Import script written, but I'm facing a small issue: we have a constraint that consider an article a duplicate if it has the same journal, publication date and title. Some source data doesn't look like duplicates but still fails the test.

It happens for example with generic titles such as "REACTIES", when the publishing time is set at midnight... For example, with the command:

$ cat articles_with_score.tsv | grep "'REACTIES'"

You'll see different articles called "REACTIES", with a publication time of "Mon Jul 13 00 00 00 2009"

Should we remove our constraint? Or change it so it only fails if text or epu_score is identical too? That seems a bit weird (especially the text option), but maybe that's a pragmatic solution... What do you think?

I've been looking at the articles you're pointing too. Indeed, for some the constraint is too stringent. I would say, let's add the text in the constraint. However, for the imported scripts, the text will be saved in cleaned_text so we should add that to the constraint too.

Hmmm, there's an additional issue there: text and cleaned_text cannot be added to the constraint, since this constraints implies an index, and the large text fields are too big to be indexed by Postgres...

I had a look at the initial issue (#54) about duplicates, but it seems we're a bit short of options here. I don't know how vital is this constraint... Is it to avoid that the scraper accidentally adds twice the same article?
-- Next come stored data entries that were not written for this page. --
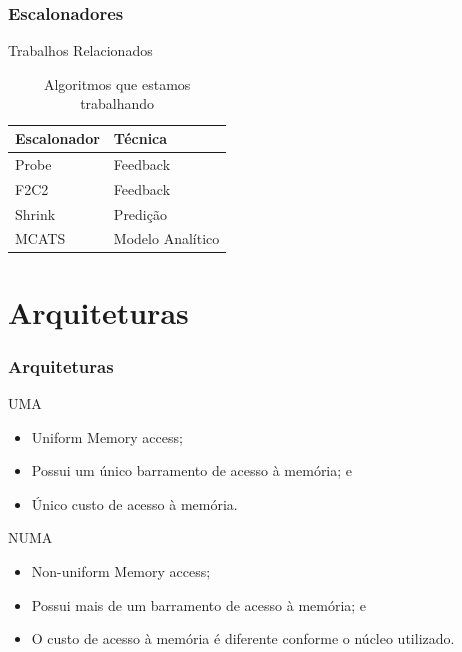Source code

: \documentclass[10pt, pdf,xcolor=pdftex,dvipsnames,table]{beamer}
\begin{document}
\begin{frame} \frametitle{Escalonadores}
\begin{block}{Trabalhos Relacionados}
\begin{table}[]
\footnotesize
\centering
\caption{Algoritmos que estamos trabalhando}
\label{tab:compare}
\begin{tabular}{l|l}
\hline
Escalonador & Técnica \\ \hline
Probe & Feedback \\
F2C2 & Feedback \\
Shrink & Predição \\
MCATS & Modelo Analítico \\
\hline
\end{tabular}
\end{table}
\end{block}
\end{frame}


\section{Arquiteturas}
\begin{frame} \frametitle{Arquiteturas}
\begin{block}{UMA}
\begin{itemize}
	\item Uniform Memory access;
	\item Possui um único barramento de acesso à memória; e
	\item Único custo de acesso à memória.
\end{itemize}
\end{block}
\begin{block}{NUMA}
\begin{itemize}
	\item Non-uniform Memory access;
	\item Possui mais de um barramento de acesso à memória; e
	\item O custo de acesso à memória é diferente conforme o núcleo utilizado.
\end{itemize}
\end{block}
\end{frame}
\end{document}
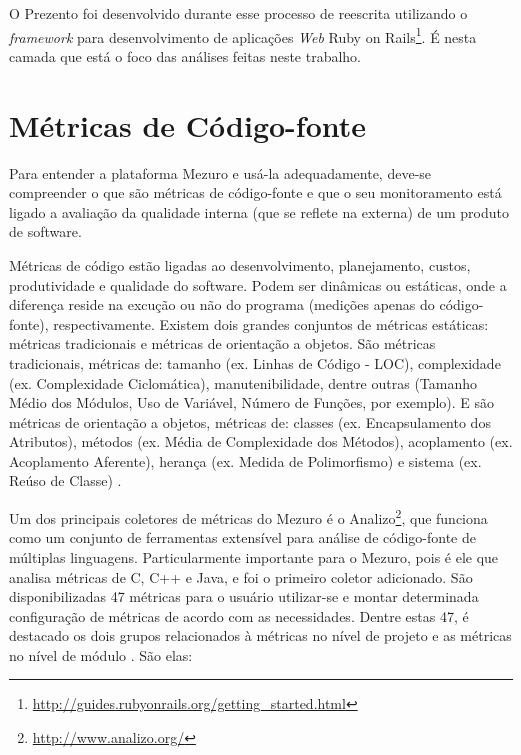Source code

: O Prezento foi desenvolvido durante esse processo de reescrita utilizando o
\textit{framework} para desenvolvimento de aplicações \textit{Web} Ruby on
Rails\footnote{\url{http://guides.rubyonrails.org/getting_started.html}}.
%
É nesta camada que está o foco das análises feitas neste trabalho.

\section{Métricas de Código-fonte}

Para entender a plataforma Mezuro e usá-la adequadamente, deve-se compreender
o que são métricas de código-fonte e que o seu monitoramento está ligado a
avaliação da qualidade interna (que se reflete na externa) de um produto de
software.

Métricas de código estão ligadas ao desenvolvimento, planejamento, custos,
produtividade e qualidade do software. Podem ser dinâmicas ou estáticas, onde a
diferença reside na excução ou não do programa (medições apenas do código-fonte),
respectivamente. Existem dois grandes conjuntos de métricas estáticas:
métricas tradicionais e métricas de orientação a objetos. São métricas
tradicionais, métricas de: tamanho (ex. Linhas de Código - LOC), complexidade
(ex. Complexidade Ciclomática), manutenibilidade, dentre outras (Tamanho Médio
dos Módulos, Uso de Variável, Número de Funções, por exemplo). E são métricas de
orientação a objetos, métricas de: classes (ex. Encapsulamento dos Atributos),
métodos (ex. Média de Complexidade dos Métodos), acoplamento (ex. Acoplamento
Aferente), herança (ex. Medida de Polimorfismo) e sistema (ex. Reúso de Classe)
\cite{meirelles2013monitoramento}.

Um dos principais coletores de métricas do Mezuro é o Analizo\footnote{\url{http://www.analizo.org/}},
que funciona como um conjunto de ferramentas extensível para análise de
código-fonte de múltiplas linguagens. Particularmente importante para o Mezuro,
pois é ele que analisa métricas de C, C++ e Java, e foi o primeiro coletor
adicionado. São disponibilizadas 47 métricas para o usuário utilizar-se e montar
determinada configuração de métricas de acordo com as necessidades. Dentre estas
47, é destacado os dois grupos relacionados à métricas no nível de projeto e as
métricas no nível de módulo \cite{terceiro2010analizo}. São elas:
In that case, if the scraper always return an URL, maybe we can set the field as unique, but still allowing NULL values for the old articles.

Any other suggestion?

If setting the URL to unique does not imply that NULL values are not allowed, then that suggestion is ok!

Indeed, the SQL standard considers NULL values meaning "unknown", so duplicate NULLs are still allowed in case of unique constraints.

Script finally works!